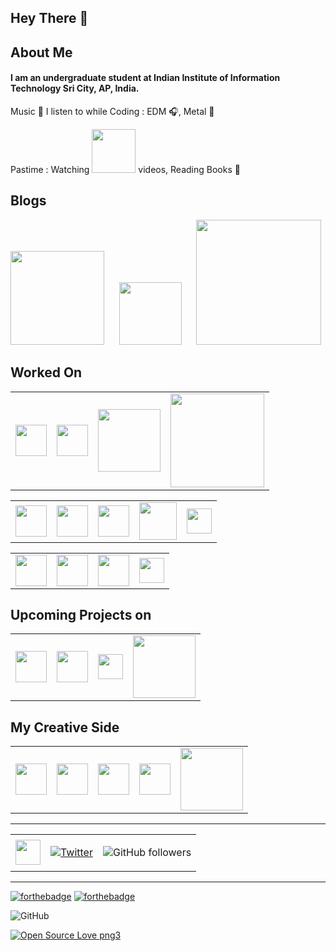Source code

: ## Hey There 👋

## About Me

#### I am an undergraduate student at Indian Institute of Information Technology Sri City, AP, India.

Music 🎵 I listen to while Coding : EDM 🎧, Metal 🎸

Pastime : Watching <img src="https://cdn.worldvectorlogo.com/logos/new-youtube-logo.svg" width=70> videos, Reading Books 📖

## Blogs

<a href="https://medium.com/@lambatketan"><img src = "https://cdn.worldvectorlogo.com/logos/medium-logo-wordmark-black.svg" width=150></a>
&nbsp;&nbsp;&nbsp;&nbsp;
<a href="https://dev.to/ketanlambat"><img src = "https://cdn.worldvectorlogo.com/logos/devto.svg" width=100></a>
&nbsp;&nbsp;&nbsp;&nbsp;
<a href="https://www.geeksforgeeks.org/ternary-representation-of-cantor-set/"><img src = "https://media.geeksforgeeks.org/wp-content/uploads/geeksforgeeks-6.png" width=200></a>

## Worked On

<table>
<tr>
<td>
<img src="https://cdn.worldvectorlogo.com/logos/c.svg" width = 50>
</td>
<td>
<img src="https://cdn.worldvectorlogo.com/logos/python-5.svg" width = 50>
</td>
<td>
<img src="https://cdn.worldvectorlogo.com/logos/django-community.svg" width = 100>
</td>
<td>
<img src="https://upload.wikimedia.org/wikipedia/en/thumb/c/c7/Dialogflow_logo.svg/1041px-Dialogflow_logo.svg.png" width = 150>
</td>

</tr>
</table>
<table>
<tr>
<td>
<img src="https://cdn.worldvectorlogo.com/logos/git-icon.svg" width = 50>
</td>
<td>
<img src="https://cdn.worldvectorlogo.com/logos/github-1.svg" width = 50>
</td>
<td>
<img src="https://cdn.worldvectorlogo.com/logos/linux-tux.svg" width = 50>
</td>
<td>
<img src="https://cdn.worldvectorlogo.com/logos/mysql.svg" width = 60>
</td>
<td>
<img src="https://cdn.worldvectorlogo.com/logos/android.svg" width = 40>
</td>
</tr>
</table>

<table>
<tr>
<td>
<img src="https://cdn.worldvectorlogo.com/logos/html-5.svg" width = 50>
</td>
<td>
<img src="https://cdn.worldvectorlogo.com/logos/css-3.svg" width = 50>
</td>
<td>
<img src="https://cdn.worldvectorlogo.com/logos/flask.svg" width = 50>
</td>
<td>
<img src="https://cdn.worldvectorlogo.com/logos/heroku.svg" width = 40>
</td>
</tr>
</table>

## Upcoming Projects on

<table>
<tr>
<td>
<img src="https://cdn.worldvectorlogo.com/logos/javascript.svg" width = 50>
</td>
<td>
<img src="https://cdn.worldvectorlogo.com/logos/google-cloud-1.svg" width = 50>
</td>
<td>
<img src="https://cdn.worldvectorlogo.com/logos/firebase-2.svg" width = 40>
</td>
<td>
<img src="https://cdn.worldvectorlogo.com/logos/node-js-logo.svg" width = 100>
</td>
</table>

## My Creative Side

<table>
<tr>
<td>
<a href="https://www.instagram.com/the_alpha.eye__/"><img src = "https://cdn.worldvectorlogo.com/logos/instagram-2016.svg" width = 50></a>
</td>
<td>
<img src="https://cdn.worldvectorlogo.com/logos/lightroom-cc.svg" width = 50>
</td>
<td>
<img src="https://cdn.worldvectorlogo.com/logos/photoshop-cc.svg" width = 50>
</td>
<td>
<img src="https://cdn.worldvectorlogo.com/logos/premiere-cc.svg" width = 50>
</td>
<td>
<a href="https://www.shutterstock.com/g/Ketan+Lambat"><img src = "https://cdn.worldvectorlogo.com/logos/shutterstock.svg" width = 100></a>
</td>
</tr>
</table>

---

<table>
<tr>

<td>
<a href="https://www.linkedin.com/in/ketan-lambat/"><img src = "https://cdn.worldvectorlogo.com/logos/linkedin-icon-2.svg" width = 40></a>
</td>
<td>

[![Twitter](https://img.shields.io/twitter/follow/KetanLambat.svg?style=social&label=@KetanLambat)](https://twitter.com/KetanLambat)

</td>
<td>

![GitHub followers](https://img.shields.io/github/followers/ketan-lambat?style=social)

</td>
</tr>
</table>

---

[![forthebadge](https://forthebadge.com/images/badges/built-with-love.svg)](https://forthebadge.com)
[![forthebadge](https://forthebadge.com/images/badges/uses-badges.svg)](https://forthebadge.com)

![GitHub](https://img.shields.io/github/license/ketan-lambat/ketan-lambat?style=plastic)

[![Open Source Love png3](https://badges.frapsoft.com/os/v3/open-source.png?v=103)](https://github.com/mixxxdj/mixxx/pull/2595)

<!-- [![HitCount](http://hits.dwyl.com/ketan-lambat/ketan-lambat.svg)](http://hits.dwyl.com/ketan-lambat/ketan-lambat) -->

<!--
**ketan-lambat/ketan-lambat** is a ✨ _special_ ✨ repository because its `README.md` (this file) appears on your GitHub profile.

Here are some ideas to get you started:

- 🔭 I’m currently working on ...
- 🌱 I’m currently learning ...
- 👯 I’m looking to collaborate on ...
- 🤔 I’m looking for help with ...
- 💬 Ask me about ...
- 📫 How to reach me: ...
- 😄 Pronouns: ...
- ⚡ Fun fact: ...
-->
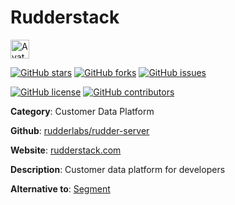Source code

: 
# Rudderstack 

<a href="https://rudderstack.com/"><img src="https://icons.duckduckgo.com/ip3/rudderstack.com.ico" alt="Avatar" width="30" height="30" /></a>

[![GitHub stars](https://img.shields.io/github/stars/rudderlabs/rudder-server.svg?style=social&label=Star&maxAge=2592000)](https://GitHub.com/rudderlabs/rudder-server/stargazers/) [![GitHub forks](https://img.shields.io/github/forks/rudderlabs/rudder-server.svg?style=social&label=Fork&maxAge=2592000)](https://GitHub.com/rudderlabs/rudder-server/network/) [![GitHub issues](https://img.shields.io/github/issues/rudderlabs/rudder-server.svg)](https://GitHub.com/Nrudderlabs/rudder-server/issues/)

[![GitHub license](https://img.shields.io/github/license/rudderlabs/rudder-server.svg)](https://github.com/rudderlabs/rudder-server/blob/master/LICENSE) [![GitHub contributors](https://img.shields.io/github/contributors/rudderlabs/rudder-server.svg)](https://GitHub.com/rudderlabs/rudder-server/graphs/contributors/) 

**Category**: Customer Data Platform

**Github**: [rudderlabs/rudder-server](https://github.com/rudderlabs/rudder-server)

**Website**: [rudderstack.com](https://rudderstack.com/)

**Description**:
Customer data platform for developers

**Alternative to**: [Segment](https://segment.com/)
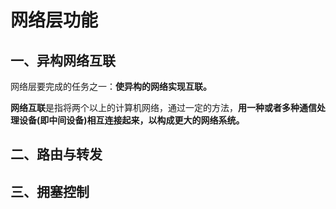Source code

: # 网络层功能

## 一、异构网络互联

网络层要完成的任务之一：**使异构的网络实现互联。**

**网络互联**是指将两个以上的计算机网络，通过一定的方法，**用一种或者多种通信处理设备(即中间设备)相互连接起来，以构成更大的网络系统。**





## 二、路由与转发



## 三、拥塞控制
##############################
The result should be an exact copy of the material, containing no pictures.

Source code

: ## Hey There 👋

## About Me

#### I am an undergraduate student at Indian Institute of Information Technology Sri City, AP, India.

Music 🎵 I listen to while Coding : EDM 🎧, Metal 🎸

Pastime : Watching <img src="https://cdn.worldvectorlogo.com/logos/new-youtube-logo.svg" width=70> videos, Reading Books 📖

## Blogs

<a href="https://medium.com/@lambatketan"><img src = "https://cdn.worldvectorlogo.com/logos/medium-logo-wordmark-black.svg" width=150></a>
&nbsp;&nbsp;&nbsp;&nbsp;
<a href="https://dev.to/ketanlambat"><img src = "https://cdn.worldvectorlogo.com/logos/devto.svg" width=100></a>
&nbsp;&nbsp;&nbsp;&nbsp;
<a href="https://www.geeksforgeeks.org/ternary-representation-of-cantor-set/"><img src = "https://media.geeksforgeeks.org/wp-content/uploads/geeksforgeeks-6.png" width=200></a>

## Worked On

<table>
<tr>
<td>
<img src="https://cdn.worldvectorlogo.com/logos/c.svg" width = 50>
</td>
<td>
<img src="https://cdn.worldvectorlogo.com/logos/python-5.svg" width = 50>
</td>
<td>
<img src="https://cdn.worldvectorlogo.com/logos/django-community.svg" width = 100>
</td>
<td>
<img src="https://upload.wikimedia.org/wikipedia/en/thumb/c/c7/Dialogflow_logo.svg/1041px-Dialogflow_logo.svg.png" width = 150>
</td>

</tr>
</table>
<table>
<tr>
<td>
<img src="https://cdn.worldvectorlogo.com/logos/git-icon.svg" width = 50>
</td>
<td>
<img src="https://cdn.worldvectorlogo.com/logos/github-1.svg" width = 50>
</td>
<td>
<img src="https://cdn.worldvectorlogo.com/logos/linux-tux.svg" width = 50>
</td>
<td>
<img src="https://cdn.worldvectorlogo.com/logos/mysql.svg" width = 60>
</td>
<td>
<img src="https://cdn.worldvectorlogo.com/logos/android.svg" width = 40>
</td>
</tr>
</table>

<table>
<tr>
<td>
<img src="https://cdn.worldvectorlogo.com/logos/html-5.svg" width = 50>
</td>
<td>
<img src="https://cdn.worldvectorlogo.com/logos/css-3.svg" width = 50>
</td>
<td>
<img src="https://cdn.worldvectorlogo.com/logos/flask.svg" width = 50>
</td>
<td>
<img src="https://cdn.worldvectorlogo.com/logos/heroku.svg" width = 40>
</td>
</tr>
</table>

## Upcoming Projects on

<table>
<tr>
<td>
<img src="https://cdn.worldvectorlogo.com/logos/javascript.svg" width = 50>
</td>
<td>
<img src="https://cdn.worldvectorlogo.com/logos/google-cloud-1.svg" width = 50>
</td>
<td>
<img src="https://cdn.worldvectorlogo.com/logos/firebase-2.svg" width = 40>
</td>
<td>
<img src="https://cdn.worldvectorlogo.com/logos/node-js-logo.svg" width = 100>
</td>
</table>

## My Creative Side

<table>
<tr>
<td>
<a href="https://www.instagram.com/the_alpha.eye__/"><img src = "https://cdn.worldvectorlogo.com/logos/instagram-2016.svg" width = 50></a>
</td>
<td>
<img src="https://cdn.worldvectorlogo.com/logos/lightroom-cc.svg" width = 50>
</td>
<td>
<img src="https://cdn.worldvectorlogo.com/logos/photoshop-cc.svg" width = 50>
</td>
<td>
<img src="https://cdn.worldvectorlogo.com/logos/premiere-cc.svg" width = 50>
</td>
<td>
<a href="https://www.shutterstock.com/g/Ketan+Lambat"><img src = "https://cdn.worldvectorlogo.com/logos/shutterstock.svg" width = 100></a>
</td>
</tr>
</table>

---

<table>
<tr>

<td>
<a href="https://www.linkedin.com/in/ketan-lambat/"><img src = "https://cdn.worldvectorlogo.com/logos/linkedin-icon-2.svg" width = 40></a>
</td>
<td>

[![Twitter](https://img.shields.io/twitter/follow/KetanLambat.svg?style=social&label=@KetanLambat)](https://twitter.com/KetanLambat)

</td>
<td>

![GitHub followers](https://img.shields.io/github/followers/ketan-lambat?style=social)

</td>
</tr>
</table>

---

[![forthebadge](https://forthebadge.com/images/badges/built-with-love.svg)](https://forthebadge.com)
[![forthebadge](https://forthebadge.com/images/badges/uses-badges.svg)](https://forthebadge.com)

![GitHub](https://img.shields.io/github/license/ketan-lambat/ketan-lambat?style=plastic)

[![Open Source Love png3](https://badges.frapsoft.com/os/v3/open-source.png?v=103)](https://github.com/mixxxdj/mixxx/pull/2595)

<!-- [![HitCount](http://hits.dwyl.com/ketan-lambat/ketan-lambat.svg)](http://hits.dwyl.com/ketan-lambat/ketan-lambat) -->

<!--
**ketan-lambat/ketan-lambat** is a ✨ _special_ ✨ repository because its `README.md` (this file) appears on your GitHub profile.

Here are some ideas to get you started:

- 🔭 I’m currently working on ...
- 🌱 I’m currently learning ...
- 👯 I’m looking to collaborate on ...
- 🤔 I’m looking for help with ...
- 💬 Ask me about ...
- 📫 How to reach me: ...
- 😄 Pronouns: ...
- ⚡ Fun fact: ...
-->
Source code

: 
# Rudderstack 

<a href="https://rudderstack.com/"><img src="https://icons.duckduckgo.com/ip3/rudderstack.com.ico" alt="Avatar" width="30" height="30" /></a>

[![GitHub stars](https://img.shields.io/github/stars/rudderlabs/rudder-server.svg?style=social&label=Star&maxAge=2592000)](https://GitHub.com/rudderlabs/rudder-server/stargazers/) [![GitHub forks](https://img.shields.io/github/forks/rudderlabs/rudder-server.svg?style=social&label=Fork&maxAge=2592000)](https://GitHub.com/rudderlabs/rudder-server/network/) [![GitHub issues](https://img.shields.io/github/issues/rudderlabs/rudder-server.svg)](https://GitHub.com/Nrudderlabs/rudder-server/issues/)

[![GitHub license](https://img.shields.io/github/license/rudderlabs/rudder-server.svg)](https://github.com/rudderlabs/rudder-server/blob/master/LICENSE) [![GitHub contributors](https://img.shields.io/github/contributors/rudderlabs/rudder-server.svg)](https://GitHub.com/rudderlabs/rudder-server/graphs/contributors/) 

**Category**: Customer Data Platform

**Github**: [rudderlabs/rudder-server](https://github.com/rudderlabs/rudder-server)

**Website**: [rudderstack.com](https://rudderstack.com/)

**Description**:
Customer data platform for developers

**Alternative to**: [Segment](https://segment.com/)
Source code

: # 网络层功能

## 一、异构网络互联

网络层要完成的任务之一：**使异构的网络实现互联。**

**网络互联**是指将两个以上的计算机网络，通过一定的方法，**用一种或者多种通信处理设备(即中间设备)相互连接起来，以构成更大的网络系统。**





## 二、路由与转发



## 三、拥塞控制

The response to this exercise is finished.